During the depression, Otho worked on a highway gang on the road between Tucson and Nogales and purchased 450 acres of land near Arivaca Junction for less than $100, acquiring additional land during the ensuing years until he had a total of 600 acres in the Santa Cruz Valley (south of Sahuarita and north of Tubac) on which he raised cotton and livestock. Not surprisingly, his specialty was raising bucking horses and bulls. He also established a tavern-restaurant-grocery store-gas station there, later adding a swimming pool, famous for its ice-cold water, two lakes, and an airstrip making it a popular recreation area where movies were shown on balmy Saturday nights. His most successful addition was a dance hall which was a large hexagonal building located where the Post Office is now. After a rodeo held at rodeo grounds on the ranch, a rodeo dance was held at the dance hall where he charged a ‘dime a dance’ and folks would drop a dime in a box and go dance to music provided by the likes of Pug Scott and her fiddle and John E. Jones and his group.

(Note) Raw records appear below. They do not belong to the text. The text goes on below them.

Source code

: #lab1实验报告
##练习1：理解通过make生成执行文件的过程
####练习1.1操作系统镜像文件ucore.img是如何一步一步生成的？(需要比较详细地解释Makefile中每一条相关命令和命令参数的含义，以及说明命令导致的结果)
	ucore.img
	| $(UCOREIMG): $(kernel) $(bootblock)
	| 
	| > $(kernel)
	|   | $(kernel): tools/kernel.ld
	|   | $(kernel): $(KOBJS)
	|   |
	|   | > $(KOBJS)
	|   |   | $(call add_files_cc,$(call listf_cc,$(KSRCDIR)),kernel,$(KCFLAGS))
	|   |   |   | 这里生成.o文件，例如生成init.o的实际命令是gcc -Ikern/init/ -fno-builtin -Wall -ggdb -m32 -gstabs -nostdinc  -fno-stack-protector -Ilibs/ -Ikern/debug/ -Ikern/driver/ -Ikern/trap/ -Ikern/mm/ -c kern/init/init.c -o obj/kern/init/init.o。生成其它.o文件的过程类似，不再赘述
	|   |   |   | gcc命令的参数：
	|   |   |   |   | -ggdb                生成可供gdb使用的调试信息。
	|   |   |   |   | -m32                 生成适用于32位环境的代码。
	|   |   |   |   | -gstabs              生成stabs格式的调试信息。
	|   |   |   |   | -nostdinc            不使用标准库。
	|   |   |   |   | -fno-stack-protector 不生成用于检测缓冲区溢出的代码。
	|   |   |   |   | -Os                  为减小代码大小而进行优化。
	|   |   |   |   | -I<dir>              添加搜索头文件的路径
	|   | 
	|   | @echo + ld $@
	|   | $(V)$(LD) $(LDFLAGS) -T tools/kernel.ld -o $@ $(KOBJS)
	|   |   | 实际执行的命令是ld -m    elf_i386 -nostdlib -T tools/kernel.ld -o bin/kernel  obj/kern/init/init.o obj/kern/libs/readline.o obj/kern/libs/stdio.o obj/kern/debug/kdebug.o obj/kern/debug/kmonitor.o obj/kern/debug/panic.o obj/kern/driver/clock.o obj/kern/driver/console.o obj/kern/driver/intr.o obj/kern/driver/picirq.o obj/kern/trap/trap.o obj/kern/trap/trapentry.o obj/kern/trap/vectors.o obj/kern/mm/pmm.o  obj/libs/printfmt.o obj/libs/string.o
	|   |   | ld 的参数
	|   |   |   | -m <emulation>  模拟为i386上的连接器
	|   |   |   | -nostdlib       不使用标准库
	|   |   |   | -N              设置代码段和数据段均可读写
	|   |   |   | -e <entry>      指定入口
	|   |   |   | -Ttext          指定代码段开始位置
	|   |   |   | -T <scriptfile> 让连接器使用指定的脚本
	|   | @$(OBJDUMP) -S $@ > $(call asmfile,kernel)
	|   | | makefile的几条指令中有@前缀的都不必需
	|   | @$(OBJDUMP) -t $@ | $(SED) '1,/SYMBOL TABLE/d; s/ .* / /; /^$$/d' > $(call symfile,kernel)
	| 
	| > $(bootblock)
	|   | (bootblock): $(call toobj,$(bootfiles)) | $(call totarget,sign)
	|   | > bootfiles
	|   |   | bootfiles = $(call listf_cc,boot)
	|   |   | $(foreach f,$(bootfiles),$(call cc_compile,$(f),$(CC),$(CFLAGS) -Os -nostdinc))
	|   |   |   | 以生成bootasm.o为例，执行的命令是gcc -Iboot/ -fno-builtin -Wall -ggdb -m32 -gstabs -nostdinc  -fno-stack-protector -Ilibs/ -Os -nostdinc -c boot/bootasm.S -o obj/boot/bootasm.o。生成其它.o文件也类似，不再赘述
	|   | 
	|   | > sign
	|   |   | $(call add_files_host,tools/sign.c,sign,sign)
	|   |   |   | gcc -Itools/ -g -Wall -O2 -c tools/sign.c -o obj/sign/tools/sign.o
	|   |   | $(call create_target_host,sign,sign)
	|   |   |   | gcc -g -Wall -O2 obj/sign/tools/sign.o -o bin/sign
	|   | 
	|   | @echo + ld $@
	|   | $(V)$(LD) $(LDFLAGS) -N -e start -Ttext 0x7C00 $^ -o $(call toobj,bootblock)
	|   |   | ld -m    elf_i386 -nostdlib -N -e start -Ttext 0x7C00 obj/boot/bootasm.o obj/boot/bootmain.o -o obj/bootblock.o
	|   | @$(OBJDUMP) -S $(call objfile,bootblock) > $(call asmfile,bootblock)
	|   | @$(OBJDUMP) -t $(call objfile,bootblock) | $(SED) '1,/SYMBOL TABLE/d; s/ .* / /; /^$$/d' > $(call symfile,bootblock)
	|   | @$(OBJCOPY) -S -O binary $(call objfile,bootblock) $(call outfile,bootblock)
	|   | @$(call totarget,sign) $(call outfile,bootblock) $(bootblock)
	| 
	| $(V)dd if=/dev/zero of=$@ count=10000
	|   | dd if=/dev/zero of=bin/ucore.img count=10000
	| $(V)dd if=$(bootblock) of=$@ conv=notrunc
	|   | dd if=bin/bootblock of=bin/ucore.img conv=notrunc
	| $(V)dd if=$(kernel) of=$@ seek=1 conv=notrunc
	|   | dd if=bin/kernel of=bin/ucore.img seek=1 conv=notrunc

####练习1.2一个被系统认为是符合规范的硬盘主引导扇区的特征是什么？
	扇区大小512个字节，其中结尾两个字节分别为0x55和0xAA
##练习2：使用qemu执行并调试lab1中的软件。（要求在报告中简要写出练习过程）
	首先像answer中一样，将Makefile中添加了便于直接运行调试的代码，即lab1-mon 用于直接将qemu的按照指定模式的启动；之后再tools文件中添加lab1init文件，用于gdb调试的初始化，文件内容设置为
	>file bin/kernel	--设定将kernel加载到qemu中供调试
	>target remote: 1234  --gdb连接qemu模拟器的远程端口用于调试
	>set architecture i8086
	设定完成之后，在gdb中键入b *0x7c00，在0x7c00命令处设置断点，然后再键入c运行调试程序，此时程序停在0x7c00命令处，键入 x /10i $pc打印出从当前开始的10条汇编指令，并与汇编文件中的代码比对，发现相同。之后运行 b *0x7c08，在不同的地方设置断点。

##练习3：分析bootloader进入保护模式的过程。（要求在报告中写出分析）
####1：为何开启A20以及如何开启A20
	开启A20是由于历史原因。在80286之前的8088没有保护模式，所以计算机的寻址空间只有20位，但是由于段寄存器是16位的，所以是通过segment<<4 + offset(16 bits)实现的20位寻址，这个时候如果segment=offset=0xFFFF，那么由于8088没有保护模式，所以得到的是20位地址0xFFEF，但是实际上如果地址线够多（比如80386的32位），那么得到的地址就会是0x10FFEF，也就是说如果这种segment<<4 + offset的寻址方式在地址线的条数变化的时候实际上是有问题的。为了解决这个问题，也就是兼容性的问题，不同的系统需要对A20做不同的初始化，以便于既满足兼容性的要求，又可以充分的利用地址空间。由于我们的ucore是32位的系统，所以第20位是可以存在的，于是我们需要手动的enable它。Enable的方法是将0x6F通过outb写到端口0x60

Otho bought every outlaw horse he could lay hands on and channeled them to rodeo promoters in Utah, New Mexico, and Arizona. He claimed that out of a random sampling of 146 horses, only one had the makings of a blue-ribbon bucking horse, willing to perform its meanest antics day after day. Papoose and A-7 were two infamous Kinsley broncs. He added that the odds on producing a good riding bull were better. Out of every 20 bulls, six or seven generally qualify as being of rodeo caliber. Some of his Brahmans and cross-Brahmans were called Little Snuffy, Paleface, Pieface, Buttermilk Sky, Oscar Thompson, Fearless Fosdick, Rotator, and Climbin’ High. The most famous bull was called Speck, who began to spin right out of the chute. He turned round and round in rough, short, fast circles, upsetting the balance of nearly everybody who tried to ride him. Otho had so much faith in his rambunctious bull that he stood him ‘open to the world’ for any amount of money. Speck put down such top riders as Jimmy Hazen, Mitch Owens and Chappo Valenzuela, but was finally humbled by Dick Griffith in a match that took place in Tucson on December 8, 1946.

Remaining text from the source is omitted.